The carbonation process requires the presence of water because CO2 dissolves in water forming H2CO3. If the concrete is too dry (RH <40%) CO2 cannot dissolve and no carbonation occurs. If on the other hand it is too wet (RH >90%) CO2 cannot enter the concrete and the concrete will not carbonate.

Rate of carbonation of concrete depends on:

  1. rate of diffusion of CO2 into concrete
  2. permeability of concrete by water

at RH of 50-70%, carbonation rate is the highest

low RH reduces reaction of Co2 with Ca(OH)2

high RH reduces rate of diffusion of CO2

Normal carbonation results in a decrease of the porosity making the carbonated paste stronger. Carbonation is therefore an advantage in non-reinforced concrete. However, it is a disadvantage in reinforced concrete, as pH of carbonated concrete drops to about 7; a value below the passivation threshold of steel.

When pH is low, the metal irons in reinforcement, release at the anode pass into solution in the electrolyte.  This results to form rust over the  cathodic region. This transformation of metallic iron to rust is accompanied by an increase in volume. This volume increase is the principal cause of concrete cracking and spalling. Such carbonation also increases shrinkage of the concrete and then lead to cracking.

Recognition of Carbonation

Carbonation may be recognized in the field by the presence of a discolored zone in the surface of the concrete (Figure 1).
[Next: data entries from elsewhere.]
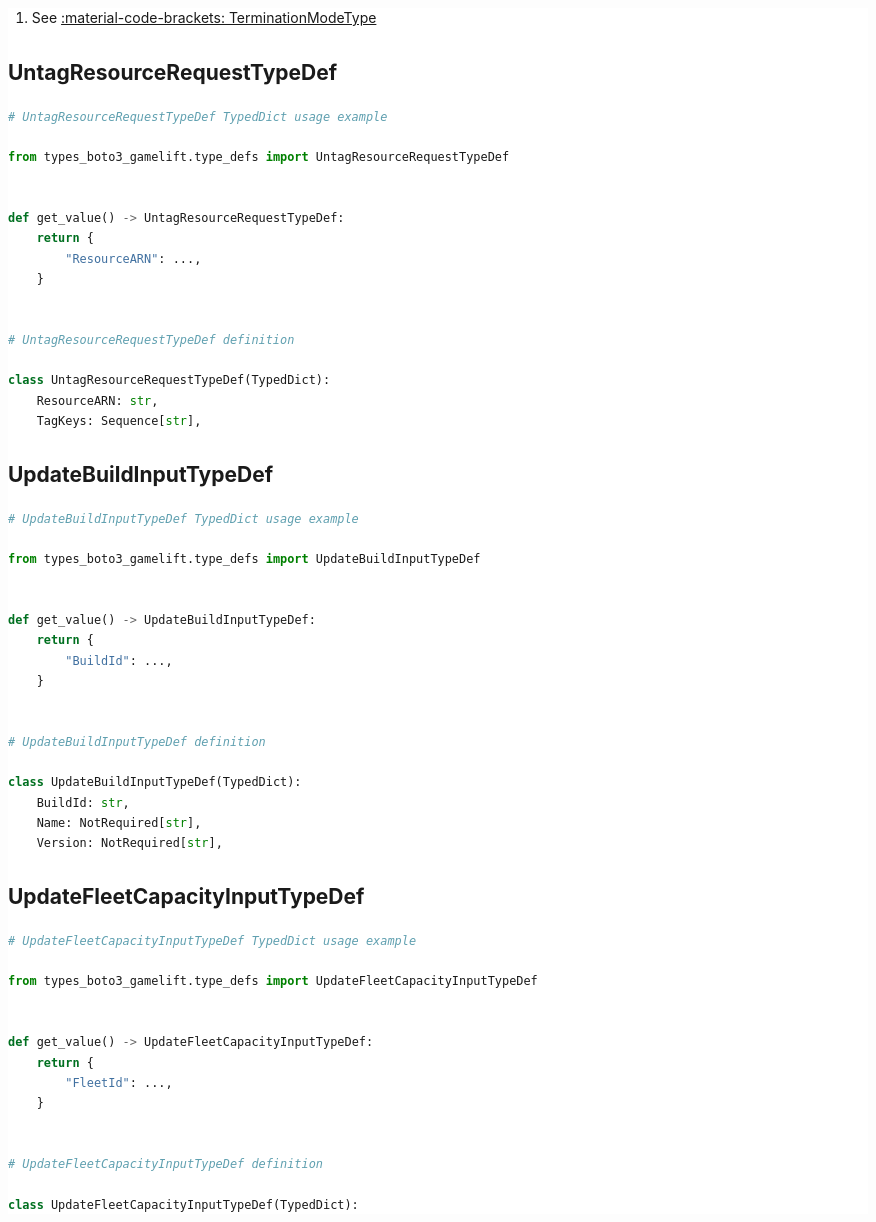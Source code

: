 
1. See [:material-code-brackets: TerminationModeType](./literals.md#terminationmodetype)

## UntagResourceRequestTypeDef

```python
# UntagResourceRequestTypeDef TypedDict usage example

from types_boto3_gamelift.type_defs import UntagResourceRequestTypeDef


def get_value() -> UntagResourceRequestTypeDef:
    return {
        "ResourceARN": ...,
    }


# UntagResourceRequestTypeDef definition

class UntagResourceRequestTypeDef(TypedDict):
    ResourceARN: str,
    TagKeys: Sequence[str],
```


## UpdateBuildInputTypeDef

```python
# UpdateBuildInputTypeDef TypedDict usage example

from types_boto3_gamelift.type_defs import UpdateBuildInputTypeDef


def get_value() -> UpdateBuildInputTypeDef:
    return {
        "BuildId": ...,
    }


# UpdateBuildInputTypeDef definition

class UpdateBuildInputTypeDef(TypedDict):
    BuildId: str,
    Name: NotRequired[str],
    Version: NotRequired[str],
```


## UpdateFleetCapacityInputTypeDef

```python
# UpdateFleetCapacityInputTypeDef TypedDict usage example

from types_boto3_gamelift.type_defs import UpdateFleetCapacityInputTypeDef


def get_value() -> UpdateFleetCapacityInputTypeDef:
    return {
        "FleetId": ...,
    }


# UpdateFleetCapacityInputTypeDef definition

class UpdateFleetCapacityInputTypeDef(TypedDict):
```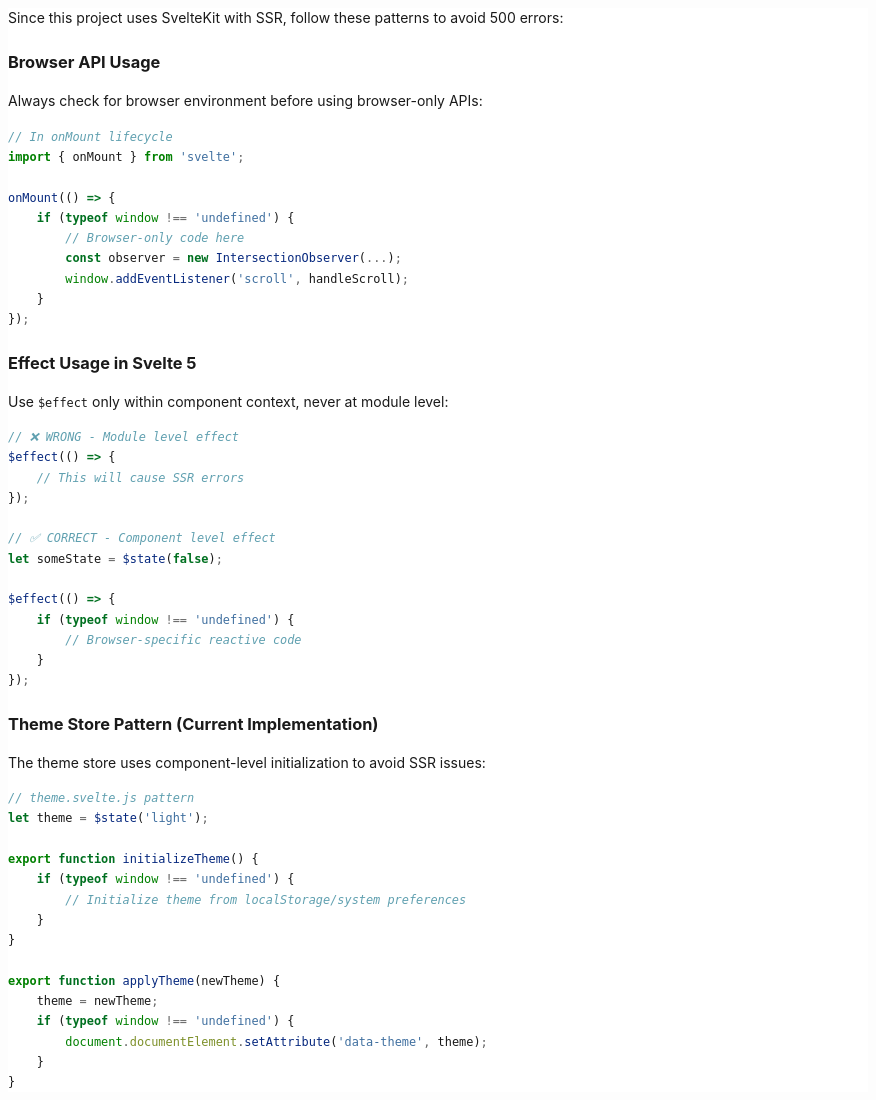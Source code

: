 Since this project uses SvelteKit with SSR, follow these patterns to avoid 500 errors:

### Browser API Usage

Always check for browser environment before using browser-only APIs:

```javascript
// In onMount lifecycle
import { onMount } from 'svelte';

onMount(() => {
    if (typeof window !== 'undefined') {
        // Browser-only code here
        const observer = new IntersectionObserver(...);
        window.addEventListener('scroll', handleScroll);
    }
});
```

### Effect Usage in Svelte 5

Use `$effect` only within component context, never at module level:

```javascript
// ❌ WRONG - Module level effect
$effect(() => {
	// This will cause SSR errors
});

// ✅ CORRECT - Component level effect
let someState = $state(false);

$effect(() => {
	if (typeof window !== 'undefined') {
		// Browser-specific reactive code
	}
});
```

### Theme Store Pattern (Current Implementation)

The theme store uses component-level initialization to avoid SSR issues:

```javascript
// theme.svelte.js pattern
let theme = $state('light');

export function initializeTheme() {
	if (typeof window !== 'undefined') {
		// Initialize theme from localStorage/system preferences
	}
}

export function applyTheme(newTheme) {
	theme = newTheme;
	if (typeof window !== 'undefined') {
		document.documentElement.setAttribute('data-theme', theme);
	}
}
```
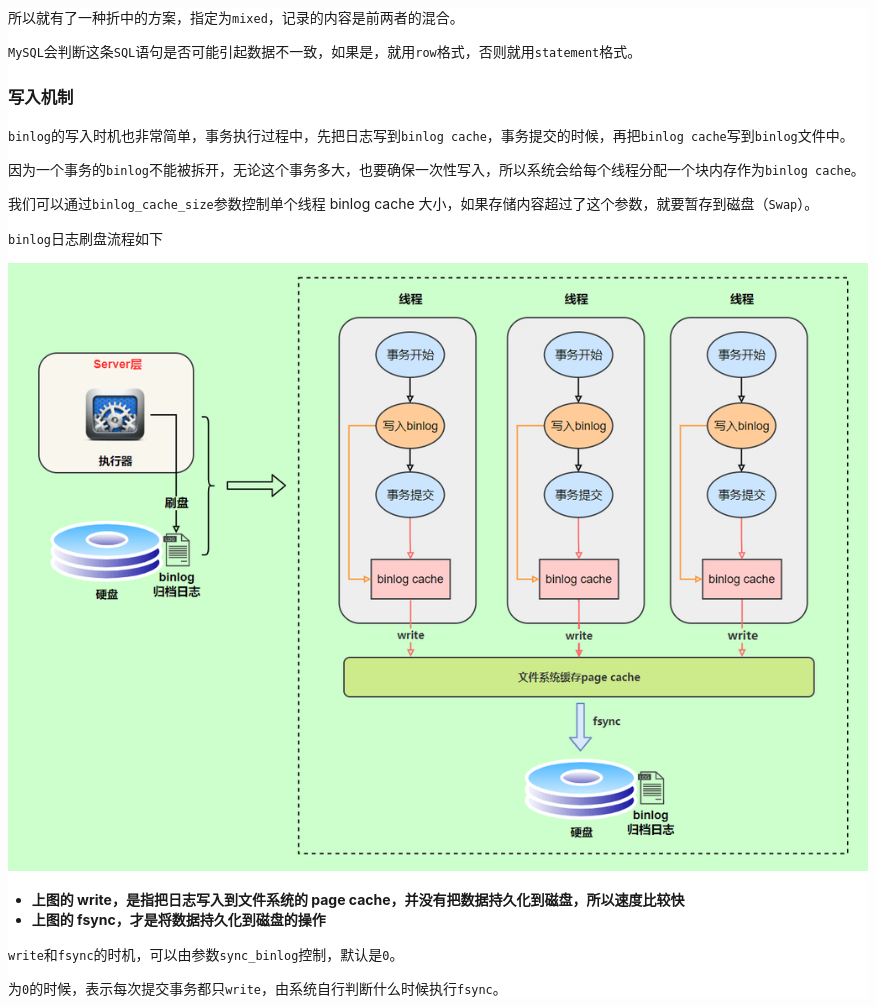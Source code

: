 所以就有了一种折中的方案，指定为`mixed`，记录的内容是前两者的混合。

`MySQL`会判断这条`SQL`语句是否可能引起数据不一致，如果是，就用`row`格式，否则就用`statement`格式。

### 写入机制

`binlog`的写入时机也非常简单，事务执行过程中，先把日志写到`binlog cache`，事务提交的时候，再把`binlog cache`写到`binlog`文件中。

因为一个事务的`binlog`不能被拆开，无论这个事务多大，也要确保一次性写入，所以系统会给每个线程分配一个块内存作为`binlog cache`。

我们可以通过`binlog_cache_size`参数控制单个线程 binlog cache 大小，如果存储内容超过了这个参数，就要暂存到磁盘（`Swap`）。

`binlog`日志刷盘流程如下

![img](mysql/04-20220305234747840.png)

- **上图的 write，是指把日志写入到文件系统的 page cache，并没有把数据持久化到磁盘，所以速度比较快**
- **上图的 fsync，才是将数据持久化到磁盘的操作**

`write`和`fsync`的时机，可以由参数`sync_binlog`控制，默认是`0`。

为`0`的时候，表示每次提交事务都只`write`，由系统自行判断什么时候执行`fsync`。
The color may vary from light gray and difficult to recognize to strong orange and easy to recognize. Carbonation can be visualized by using phenolphthalein (Figure 2). In the optical microscope carbonation is recognized by the presence of calcite crystals and the absence of calcium hydroxide, ettringite and unhydrated cement grains (Figure 3). Porosity is unchanged or lower in the carbonated zone.